Owen Quinliven broke silence then, with a growl deep in his throat.
“Thought you’d better come, eh?” His mustached lip bristled.
“The storm was so bad. I thought it might let up after a while,” said Bennett miserably.
“Don’t make that an excuse,” said Beck with a cold sneer. “You might have slipped over to our place, a short block; or you could have had us meet you at your own office.”
“Gentlemen! Gentlemen!” expostulated Baca, with a curling lip. “You do not understand. Mr. Bennett has his position to think of. Mr. Bennett is highly respectable. He could not let it be known that he had traffic with professional gamblers like Mr. Beck and the estimable Scanlon.” He bowed ironically; the estimable Scanlon rolled a slow, wicked little eye, and Baca’s cheek twitched as he went on: “I say nothing, as you observe, of myself or of our worthy friend Quinliven, who, as I perceive, is in a very bad temper.”
Quinliven glowered at the speaker like a baited bull. He was a huge, burly man with a shaggy, brindled head, a bull neck, a russet face knotted with hard red lumps, and small, fiery, amber-colored eyes under a thick tangle of bushy brows. The veins swelled in his neck as he answered.

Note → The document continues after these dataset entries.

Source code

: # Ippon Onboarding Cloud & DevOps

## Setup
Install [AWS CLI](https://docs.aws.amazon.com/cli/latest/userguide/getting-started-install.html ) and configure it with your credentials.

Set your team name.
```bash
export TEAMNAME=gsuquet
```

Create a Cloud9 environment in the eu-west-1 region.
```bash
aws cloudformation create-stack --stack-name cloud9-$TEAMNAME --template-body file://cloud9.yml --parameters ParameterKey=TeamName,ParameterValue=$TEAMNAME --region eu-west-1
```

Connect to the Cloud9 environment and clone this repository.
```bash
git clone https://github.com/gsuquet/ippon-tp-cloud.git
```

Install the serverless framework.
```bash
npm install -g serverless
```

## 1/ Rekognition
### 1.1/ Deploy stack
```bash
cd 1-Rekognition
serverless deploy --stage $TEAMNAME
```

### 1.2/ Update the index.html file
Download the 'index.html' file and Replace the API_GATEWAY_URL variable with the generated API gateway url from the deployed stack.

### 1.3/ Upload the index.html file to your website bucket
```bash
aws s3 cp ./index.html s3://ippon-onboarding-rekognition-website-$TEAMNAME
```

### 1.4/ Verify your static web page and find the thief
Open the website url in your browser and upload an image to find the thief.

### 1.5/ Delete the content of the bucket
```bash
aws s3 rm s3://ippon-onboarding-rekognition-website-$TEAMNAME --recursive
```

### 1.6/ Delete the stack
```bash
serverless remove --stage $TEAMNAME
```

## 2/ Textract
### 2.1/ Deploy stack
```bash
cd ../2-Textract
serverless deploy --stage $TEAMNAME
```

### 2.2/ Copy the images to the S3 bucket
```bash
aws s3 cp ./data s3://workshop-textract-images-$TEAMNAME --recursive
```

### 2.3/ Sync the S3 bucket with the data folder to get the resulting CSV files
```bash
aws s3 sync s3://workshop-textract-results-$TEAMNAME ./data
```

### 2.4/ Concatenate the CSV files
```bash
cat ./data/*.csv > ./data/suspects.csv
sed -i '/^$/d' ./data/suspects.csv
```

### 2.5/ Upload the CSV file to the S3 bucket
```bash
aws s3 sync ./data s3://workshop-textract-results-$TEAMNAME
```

“Well, he’ll have some traffic with me, and do it quick! Here I’ve talked young Drake into selling out and going home; I’m giving him twenty-five hundred dollars too much, standin’ the loss out of my share—and me not getting a full share at all! All I get is the cattle, while the rest of you pull down nearly twelve thousand apiece, net cash. That part is all right though. That’s my own proposition. I don’t begrudge the little extra money to the boy, and I want him to get away from here for his own sake as well as for mine. This crawling, slimy Bennett thing is bound to have that boy killed.” He glared at the steaming banker by the fire. “I don’t see how that man got by with it so long. He wouldn’t last long on the range. And now, after I’ve made the trade, Bennett hems and haws, and hangs fire about giving up the money.”

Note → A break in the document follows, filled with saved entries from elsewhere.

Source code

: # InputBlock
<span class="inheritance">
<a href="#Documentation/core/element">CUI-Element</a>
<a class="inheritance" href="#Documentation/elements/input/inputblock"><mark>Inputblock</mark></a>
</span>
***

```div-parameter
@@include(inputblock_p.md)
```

“You don’t understand,” protested the wretched banker. “You’ll get your share; but it would inconvenience me dreadfully to take that amount of money immediately from a little private bank like mine. In ninety days, or even sixty, I can so adjust my affairs as to settle with all of you.”

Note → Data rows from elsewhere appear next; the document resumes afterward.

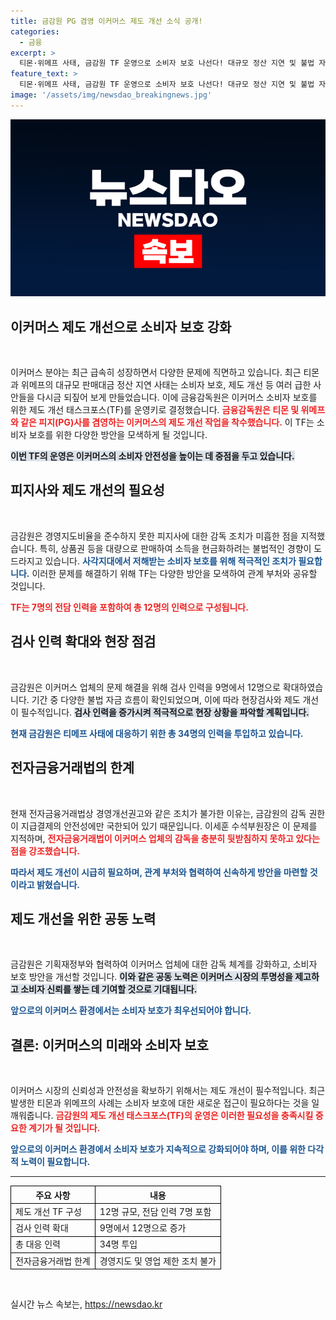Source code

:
 ```yaml
---
title: 금감원 PG 겸영 이커머스 제도 개선 소식 공개!
categories:
  - 금융
excerpt: >
  티몬·위메프 사태, 금감원 TF 운영으로 소비자 보호 나선다! 대규모 정산 지연 및 불법 자금 흐름 논란을 계기로 이커머스 제도 개선 착수. 34명의 대응 인력 투입! 클릭하여 자세히 알아보세요!
feature_text: >
  티몬·위메프 사태, 금감원 TF 운영으로 소비자 보호 나선다! 대규모 정산 지연 및 불법 자금 흐름 논란을 계기로 이커머스 제도 개선 착수. 34명의 대응 인력 투입! 클릭하여 자세히 알아보세요!
image: '/assets/img/newsdao_breakingnews.jpg'
---
```


<p><img src="/assets/img/newsdao_breakingnews.jpg" alt="koreaapp 속보" /></p>

<h2 data-ke-size="size26">이커머스 제도 개선으로 소비자 보호 강화</h2>

<p data-ke-size="size16">&nbsp;</p>

<p data-ke-size="size16">이커머스 분야는 최근 급속히 성장하면서 다양한 문제에 직면하고 있습니다. 최근 티몬과 위메프의 대규모 판매대금 정산 지연 사태는 소비자 보호, 제도 개선 등 여러 급한 사안들을 다시금 되짚어 보게 만들었습니다. 이에 금융감독원은 이커머스 소비자 보호를 위한 제도 개선 태스크포스(TF)를 운영키로 결정했습니다. <b><span style="color: #ee2323;">금융감독원은 티몬 및 위메프와 같은 피지(PG)사를 겸영하는 이커머스의 제도 개선 작업을 착수했습니다.</span></b> 이 TF는 소비자 보호를 위한 다양한 방안을 모색하게 될 것입니다.</p>

<p data-ke-size="size16"><b><span style="background-color: #21538527;">이번 TF의 운영은 이커머스의 소비자 안전성을 높이는 데 중점을 두고 있습니다.</span></b></p>

<h2 data-ke-size="size26">피지사와 제도 개선의 필요성</h2>

<p data-ke-size="size16">&nbsp;</p>

<p data-ke-size="size16">금감원은 경영지도비율을 준수하지 못한 피지사에 대한 감독 조치가 미흡한 점을 지적했습니다. 특히, 상품권 등을 대량으로 판매하여 소득을 현금화하려는 불법적인 경향이 도드라지고 있습니다. <b><span style="color: #1a5490;">사각지대에서 저해받는 소비자 보호를 위해 적극적인 조치가 필요합니다.</span></b> 이러한 문제를 해결하기 위해 TF는 다양한 방안을 모색하여 관계 부처와 공유할 것입니다.</p>

<p data-ke-size="size16"><b><span style="color: #ee2323;">TF는 7명의 전담 인력을 포함하여 총 12명의 인력으로 구성됩니다.</span></b></p>

<h2 data-ke-size="size26">검사 인력 확대와 현장 점검</h2>

<p data-ke-size="size16">&nbsp;</p>

<p data-ke-size="size16">금감원은 이커머스 업체의 문제 해결을 위해 검사 인력을 9명에서 12명으로 확대하였습니다. 기간 중 다양한 불법 자금 흐름이 확인되었으며, 이에 따라 현장검사와 제도 개선이 필수적입니다. <b><span style="background-color: #21538527;">검사 인력을 증가시켜 적극적으로 현장 상황을 파악할 계획입니다.</span></b></p>

<p data-ke-size="size16"><b><span style="color: #1a5490;">현재 금감원은 티메프 사태에 대응하기 위한 총 34명의 인력을 투입하고 있습니다.</span></b></p>

<h2 data-ke-size="size26">전자금융거래법의 한계</h2>

<p data-ke-size="size16">&nbsp;</p>

<p data-ke-size="size16">현재 전자금융거래법상 경영개선권고와 같은 조치가 불가한 이유는, 금감원의 감독 권한이 지급결제의 안전성에만 국한되어 있기 때문입니다. 이세훈 수석부원장은 이 문제를 지적하며, <b><span style="color: #ee2323;">전자금융거래법이 이커머스 업체의 감독을 충분히 뒷받침하지 못하고 있다는 점을 강조했습니다.</span></b></p>

<p data-ke-size="size16"><b><span style="color: #1a5490;">따라서 제도 개선이 시급히 필요하며, 관계 부처와 협력하여 신속하게 방안을 마련할 것이라고 밝혔습니다.</span></b></p>

<h2 data-ke-size="size26">제도 개선을 위한 공동 노력</h2>

<p data-ke-size="size16">&nbsp;</p>

<p data-ke-size="size16">금감원은 기획재정부와 협력하여 이커머스 업체에 대한 감독 체계를 강화하고, 소비자 보호 방안을 개선할 것입니다. <b><span style="background-color: #21538527;">이와 같은 공동 노력은 이커머스 시장의 투명성을 제고하고 소비자 신뢰를 쌓는 데 기여할 것으로 기대됩니다.</span></b></p>

<p data-ke-size="size16"><b><span style="color: #1a5490;">앞으로의 이커머스 환경에서는 소비자 보호가 최우선되어야 합니다.</span></b></p>

<h2 data-ke-size="size26">결론: 이커머스의 미래와 소비자 보호</h2>

<p data-ke-size="size16">&nbsp;</p>

<p data-ke-size="size16">이커머스 시장의 신뢰성과 안전성을 확보하기 위해서는 제도 개선이 필수적입니다. 최근 발생한 티몬과 위메프의 사례는 소비자 보호에 대한 새로운 접근이 필요하다는 것을 일깨워줍니다. <b><span style="color: #ee2323;">금감원의 제도 개선 태스크포스(TF)의 운영은 이러한 필요성을 충족시킬 중요한 계기가 될 것입니다.</span></b></p>

<p data-ke-size="size16"><b><span style="color: #1a5490;">앞으로의 이커머스 환경에서 소비자 보호가 지속적으로 강화되어야 하며, 이를 위한 다각적 노력이 필요합니다.</span></b></p>

<hr>

<table style="width: 100%; border-collapse: collapse;">
    <thead>
        <tr>
            <th style="border: 1px solid #000;">주요 사항</th>
            <th style="border: 1px solid #000;">내용</th>
        </tr>
    </thead>
    <tbody>
        <tr>
            <td style="border: 1px solid #000;">제도 개선 TF 구성</td>
            <td style="border: 1px solid #000;">12명 규모, 전담 인력 7명 포함</td>
        </tr>
        <tr>
            <td style="border: 1px solid #000;">검사 인력 확대</td>
            <td style="border: 1px solid #000;">9명에서 12명으로 증가</td>
        </tr>
        <tr>
            <td style="border: 1px solid #000;">총 대응 인력</td>
            <td style="border: 1px solid #000;">34명 투입</td>
        </tr>
        <tr>
            <td style="border: 1px solid #000;">전자금융거래법 한계</td>
            <td style="border: 1px solid #000;">경영지도 및 영업 제한 조치 불가</td>
        </tr>
    </tbody>
</table>

<p data-ke-size="size16">&nbsp;</p>
실시간 뉴스 속보는, <a href="https://newsdao.kr" rel="dofollow">https://newsdao.kr</a>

“My heart bleeds for you,” said Beck sympathetically. “For I’m going to inconvenience you a heap more. You’ll adjust your affairs in less than ninety hours, or even sixty. I’ve been fooled with long enough. That pass book calls for a little over forty-six thousand dollars. We expected to get half. Instead we’ve got to split it four ways. Young Drake is going and I want my split right now.”
“What about me?” cried the banker in wild and desperate indignation. “What do I get? Barely a fourth! And you two have Drake’s money already—heaven knows how much!”